* Work required *
Images do not belong in the copy; retype the rest of the entries below exactly.

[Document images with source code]
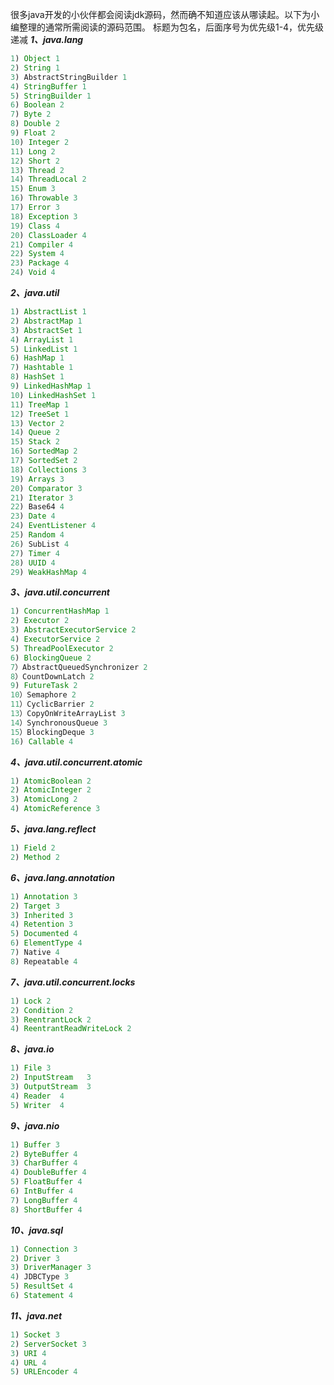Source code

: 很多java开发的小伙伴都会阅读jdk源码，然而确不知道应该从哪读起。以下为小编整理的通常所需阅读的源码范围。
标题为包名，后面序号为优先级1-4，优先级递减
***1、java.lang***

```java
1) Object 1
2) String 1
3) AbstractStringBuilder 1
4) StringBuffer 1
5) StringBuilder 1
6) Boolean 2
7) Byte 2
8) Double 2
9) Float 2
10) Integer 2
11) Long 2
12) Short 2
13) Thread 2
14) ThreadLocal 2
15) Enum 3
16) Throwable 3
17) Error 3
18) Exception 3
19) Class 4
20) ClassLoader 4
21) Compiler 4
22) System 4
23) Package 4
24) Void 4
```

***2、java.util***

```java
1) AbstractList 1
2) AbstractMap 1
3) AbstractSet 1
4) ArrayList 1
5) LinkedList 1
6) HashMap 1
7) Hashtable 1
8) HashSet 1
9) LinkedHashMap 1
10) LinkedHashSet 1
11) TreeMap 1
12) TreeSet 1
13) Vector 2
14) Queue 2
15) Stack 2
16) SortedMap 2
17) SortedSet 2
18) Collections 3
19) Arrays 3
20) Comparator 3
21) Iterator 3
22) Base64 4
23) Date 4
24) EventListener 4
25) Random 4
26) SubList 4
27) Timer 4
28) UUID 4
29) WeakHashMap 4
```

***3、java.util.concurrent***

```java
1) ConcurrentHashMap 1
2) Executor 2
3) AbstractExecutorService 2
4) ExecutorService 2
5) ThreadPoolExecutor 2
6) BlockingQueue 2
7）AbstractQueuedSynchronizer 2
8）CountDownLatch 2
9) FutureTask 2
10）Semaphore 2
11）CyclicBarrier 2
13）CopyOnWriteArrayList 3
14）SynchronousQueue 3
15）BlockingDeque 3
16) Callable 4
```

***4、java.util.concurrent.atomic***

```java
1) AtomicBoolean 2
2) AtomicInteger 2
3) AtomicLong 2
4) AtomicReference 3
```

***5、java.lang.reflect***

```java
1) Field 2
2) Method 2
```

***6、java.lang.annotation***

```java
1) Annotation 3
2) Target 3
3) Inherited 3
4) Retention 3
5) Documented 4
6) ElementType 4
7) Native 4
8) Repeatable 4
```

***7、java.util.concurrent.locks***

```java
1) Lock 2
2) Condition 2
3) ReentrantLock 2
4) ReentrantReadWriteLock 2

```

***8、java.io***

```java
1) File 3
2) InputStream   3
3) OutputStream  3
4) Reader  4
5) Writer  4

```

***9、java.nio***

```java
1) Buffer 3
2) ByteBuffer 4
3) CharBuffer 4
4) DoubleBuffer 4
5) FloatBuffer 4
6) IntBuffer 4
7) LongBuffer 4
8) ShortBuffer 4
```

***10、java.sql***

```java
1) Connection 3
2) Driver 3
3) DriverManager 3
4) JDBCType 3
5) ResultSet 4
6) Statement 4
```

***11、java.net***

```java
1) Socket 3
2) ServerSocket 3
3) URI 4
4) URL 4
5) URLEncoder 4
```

* Written solution *
Source code

: 很多java开发的小伙伴都会阅读jdk源码，然而确不知道应该从哪读起。以下为小编整理的通常所需阅读的源码范围。
标题为包名，后面序号为优先级1-4，优先级递减
***1、java.lang***

```java
1) Object 1
2) String 1
3) AbstractStringBuilder 1
4) StringBuffer 1
5) StringBuilder 1
6) Boolean 2
7) Byte 2
8) Double 2
9) Float 2
10) Integer 2
11) Long 2
12) Short 2
13) Thread 2
14) ThreadLocal 2
15) Enum 3
16) Throwable 3
17) Error 3
18) Exception 3
19) Class 4
20) ClassLoader 4
21) Compiler 4
22) System 4
23) Package 4
24) Void 4
```

***2、java.util***

```java
1) AbstractList 1
2) AbstractMap 1
3) AbstractSet 1
4) ArrayList 1
5) LinkedList 1
6) HashMap 1
7) Hashtable 1
8) HashSet 1
9) LinkedHashMap 1
10) LinkedHashSet 1
11) TreeMap 1
12) TreeSet 1
13) Vector 2
14) Queue 2
15) Stack 2
16) SortedMap 2
17) SortedSet 2
18) Collections 3
19) Arrays 3
20) Comparator 3
21) Iterator 3
22) Base64 4
23) Date 4
24) EventListener 4
25) Random 4
26) SubList 4
27) Timer 4
28) UUID 4
29) WeakHashMap 4
```

***3、java.util.concurrent***

```java
1) ConcurrentHashMap 1
2) Executor 2
3) AbstractExecutorService 2
4) ExecutorService 2
5) ThreadPoolExecutor 2
6) BlockingQueue 2
7）AbstractQueuedSynchronizer 2
8）CountDownLatch 2
9) FutureTask 2
10）Semaphore 2
11）CyclicBarrier 2
13）CopyOnWriteArrayList 3
14）SynchronousQueue 3
15）BlockingDeque 3
16) Callable 4
```

***4、java.util.concurrent.atomic***

```java
1) AtomicBoolean 2
2) AtomicInteger 2
3) AtomicLong 2
4) AtomicReference 3
```

***5、java.lang.reflect***

```java
1) Field 2
2) Method 2
```

***6、java.lang.annotation***

```java
1) Annotation 3
2) Target 3
3) Inherited 3
4) Retention 3
5) Documented 4
6) ElementType 4
7) Native 4
8) Repeatable 4
```

***7、java.util.concurrent.locks***

```java
1) Lock 2
2) Condition 2
3) ReentrantLock 2
4) ReentrantReadWriteLock 2

```

***8、java.io***

```java
1) File 3
2) InputStream   3
3) OutputStream  3
4) Reader  4
5) Writer  4

```

***9、java.nio***

```java
1) Buffer 3
2) ByteBuffer 4
3) CharBuffer 4
4) DoubleBuffer 4
5) FloatBuffer 4
6) IntBuffer 4
7) LongBuffer 4
8) ShortBuffer 4
```

***10、java.sql***

```java
1) Connection 3
2) Driver 3
3) DriverManager 3
4) JDBCType 3
5) ResultSet 4
6) Statement 4
```

***11、java.net***

```java
1) Socket 3
2) ServerSocket 3
3) URI 4
4) URL 4
5) URLEncoder 4
```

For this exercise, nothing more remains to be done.